Home > Enterprise >  CSV Calculation without any libraries on Python
CSV Calculation without any libraries on Python

Time:11-15

I have csv example like this :

ID,TASK1,TASK2,QUIZ1,QUIZ2
11061,50,75,50,78
11062,70,80,60,50
11063,60,75,77,79
11064,52,85,50,80
11065,70,85,50,80

How do i get a new row of NO and get a max and min score on TASK1,TASK2,QUIZ1,QUIZ2 and overwrite it? i restricted to use any lib on Python and my Expect output like this :

NO,ID,TASK1,TASK2,QUIZ1,QUIZ2
1,11061,50,75,50,78
2,11062,70,80,60,50
3,11063,60,75,77,79
4,11064,52,85,50,80
5,11065,70,85,50,80
MAX, ,70,85,77,80
MIN, ,50,75,50,50

CodePudding user response:

See below - zero imports

TASK1 = 1
TASK2 = 2
QUIZ1 = 3
QUIZ2 = 4

MIN = 0
MAX = 1
values = [[None,None],[None,None],[None,None],[None,None]]
lines = []
with open('in.txt') as f:
  for idx,line in enumerate(f):
    if idx > 0:
      lines.append(line)
      parts = line.split(',')
      for i in [TASK1,TASK2,QUIZ1,QUIZ2]:
        if values[i-1][MIN] is None or values[i-1][MIN] > parts[i]:
          values[i-1][MIN] = parts[i].strip()    
        if values[i-1][MAX] is None or values[i-1][MAX] < parts[i]:
          values[i-1][MAX] = parts[i].strip()
with open('out.txt','w') as f: 
  f.write('NO,ID,TASK1,TASK2,QUIZ1,QUIZ2\n') 
  for idx,line in enumerate(lines,1):
    f.write(f'{idx},{line}') 
  f.write('\n')  
  f.write('MAX, ,'   ','.join(str(x[MAX]) for x in values)) 
  f.write('\n')  
  f.write('MIN, ,'   ','.join(str(x[MIN]) for x in values)) 

out.txt

NO,ID,TASK1,TASK2,QUIZ1,QUIZ2
1,11061,50,75,50,78
2,11062,70,80,60,50
3,11063,60,75,77,79
4,11064,52,85,50,80
5,11065,70,85,50,80
MAX, ,70,85,77,80
MIN, ,50,75,50,50

CodePudding user response:

Assuming your input is already in a csv files, you could use the following code:

# This reads in your file
def load_csv(p):
    with open(p, "r") as f:
        return [l.strip().split(",") for l in f]
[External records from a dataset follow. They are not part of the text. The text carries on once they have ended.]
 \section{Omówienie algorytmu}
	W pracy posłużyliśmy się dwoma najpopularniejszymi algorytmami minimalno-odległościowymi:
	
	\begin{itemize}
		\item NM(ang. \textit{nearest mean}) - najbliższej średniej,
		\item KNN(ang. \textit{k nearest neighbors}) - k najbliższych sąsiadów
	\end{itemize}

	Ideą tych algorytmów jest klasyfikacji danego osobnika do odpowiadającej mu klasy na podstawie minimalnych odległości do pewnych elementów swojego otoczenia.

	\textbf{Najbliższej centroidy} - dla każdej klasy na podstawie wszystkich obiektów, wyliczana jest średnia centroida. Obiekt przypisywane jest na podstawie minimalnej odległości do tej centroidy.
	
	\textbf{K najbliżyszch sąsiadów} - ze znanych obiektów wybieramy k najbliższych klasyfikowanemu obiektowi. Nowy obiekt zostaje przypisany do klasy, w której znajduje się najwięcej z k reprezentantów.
# This isolates the numeric columns you are interested in
def to_numeric(lines):
    return [list(map(int,line[1:])) for i, line in enumerate(lines) if i > 0]
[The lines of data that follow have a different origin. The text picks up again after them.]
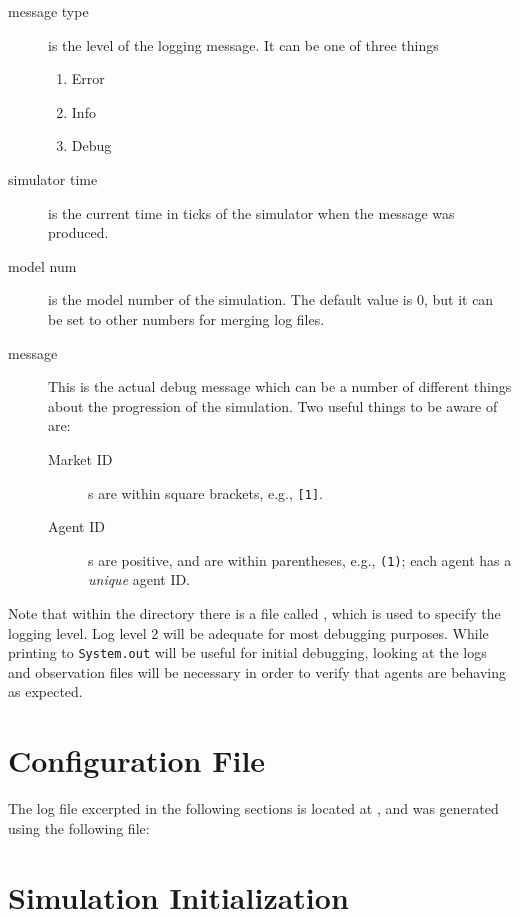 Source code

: \documentclass[11pt]{article}
\newcommand{\simspec}{simulation_spec.json}
\begin{document}
\begin{description}
\item[message type] is the level of the logging message. It can be one of three things
  \begin{enumerate}[1)]
    \item Error
    \item Info
    \item Debug
  \end{enumerate}
\item[simulator time] is the current time in ticks of the simulator when the
  message was produced.
\item[model num] is the model number of the simulation. The default value
  is 0, but it can be set to other numbers for merging log files.
\item[message] This is the actual debug message which can be a number of
  different things about the progression of the simulation. Two useful things to
  be aware of are:
  \begin{description}
  \item[Market ID]s are within square brackets, e.g., \texttt{[1]}.
  \item[Agent ID]s are positive, and are within parentheses, e.g., \texttt{(1)};
    each agent has a \emph{unique} agent ID.
  \end{description}
\end{description}

Note that within the  directory there is a file called
, which is used to specify the logging level. Log level 2
will be adequate for most debugging purposes.
%
While printing to \texttt{System.out} will be useful for initial debugging,
looking at the logs and observation files will be necessary in order to verify
that agents are behaving as expected.

\section{Configuration File}

The log file excerpted in the following sections is located at
, and was generated using the
following  file:



\section{Simulation Initialization}
\end{document}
# This applies a function to the columns results of to_numeric
def apply_function(numeric_lists, func=max):
    return [func(x) for x in zip(*numeric_lists)] 

# This applies the defined function, printing your result in the desired format
def main(p):
    lines = load_csv(p)
    numeric_lists = to_numeric(lines)
    mins = apply_function(numeric_lists, func=min)
    maxs = apply_function(numeric_lists)
    for i, l in enumerate(lines):
        print(("No," if i == 0 else str(i))   ",".join(l))
    print(f'MAX, ,{",".join(map(str,maxs))}')
    print(f'MIX, ,{",".join(map(str,mins))}')

# Simply call
main(YOUR_FILE_PATH)

CodePudding user response:

You can open file in r mode which will allow you to both read and write to the file without reopening.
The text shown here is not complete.